6. If E and F are events such that P(E) = $\dfrac{1}{4}$, P(F) = $\dfrac{1}{2}$, P(E and F) = $\dfrac{1}{8}$. Find P(not E and not F).

Ans. P(E’$\cap$F’) = P(E$\cup$F)’

= 1 – P(E$\cup$F)$[\because {\text{P(E}} \cup {\text{F)}} = \dfrac{1}{4} + \dfrac{1}{2} + \dfrac{1}{8} = \dfrac{5}{8}]$

= 1 -$\dfrac{5}{8}$$= \dfrac{3}{8}$

7. A letter is chosen at random from the word ‘ASSASSINATION’. Find the prob. that the letter is a consonant.

Ans. P(consonant) = $\dfrac{7}{{13}}$

8. There are 4 men are 6 women on the city council. If one council member is selected for a committee at random, how likely is it that it is a women?

Ans. P(women member is selected) = $\dfrac{6}{{10}} = \dfrac{3}{5}$

9. 4 cards are drawn from a well shuffled deck of 52 cards. What is the prob. Of obtaining 3 diamonds and one spade.

Ans. $\frac{{ }^{13} \mathrm{C}_{3} \times{ }^{13} \mathrm{C}_{1}}{{ }^{52} C_{4}}$ = $\dfrac{{286}}{{20825}}$ (since, one ace out of 13 and 3 spades out of 13)

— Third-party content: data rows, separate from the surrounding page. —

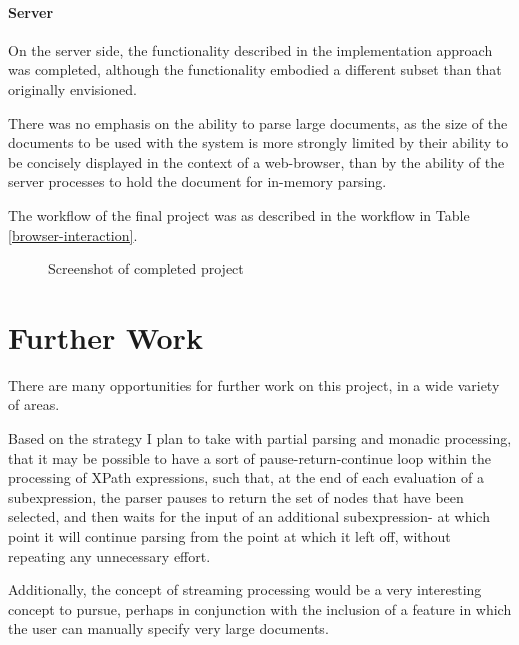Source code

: \documentclass{acm_proc_article-sp}
\begin{document}
\paragraph{Server}
On the server side, the functionality described in the implementation approach was completed, although the functionality embodied a different subset than that originally envisioned.

There was no emphasis on the ability to parse large documents, as the size of the documents to be used with the system is more strongly limited by their ability to be concisely displayed in the context of a web-browser, than by the ability of the server processes to hold the document for in-memory parsing.

The workflow of the final project was as described in the workflow in Table \ref{browser-interaction}. 

\begin{figure}[!htpb]
\label{screenshot}
\centering
{}
\caption{Screenshot of completed project}
\end{figure}




\section{Further Work}

There are many opportunities for further work on this project, in a wide variety of areas.

Based on the strategy I plan to take with partial parsing and monadic processing, that it may be possible to have a sort of pause-return-continue loop within the processing of XPath expressions, such that, at the end of each evaluation of a subexpression, the parser pauses to return the set of nodes that have been selected, and then waits for the input of an additional subexpression- at which point it will continue parsing from the point at which it left off, without repeating any unnecessary effort. 

Additionally, the concept of streaming processing\cite{barton:streaming} would be a very interesting concept to pursue, perhaps in conjunction with the inclusion of a feature in which the user can manually specify very large documents. 
\end{document}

10. Describe the sample space. A coin is tossed and a die is thrown.

Ans. {H1, H2, H3, H4, H5, H6, T1, T2, T3, T4, T5, T6}

11. We wish to choose one child of 2 boys and 3 girls. A coin is tossed, if it comes up heads, a boy is chosen, otherwise a girl is chosen. Describe the sample space.

Ans. $\{ {\text{HB1,HB2,TG1,TG2,TG3}}\}$

12. What is the chance that a leap year, selected at random, will contain 53 Sundays.

Ans. The total number of days in a leap year is 366 and there are 52 complete weeks and two days over. The 2 days may be (Sunday, Monday), (Monday, Tuesday), (Tuesday, Wednesday), (Wednesday, Thursday), (Thursday, Friday), (Friday, Saturday) or (Saturday, Sunday).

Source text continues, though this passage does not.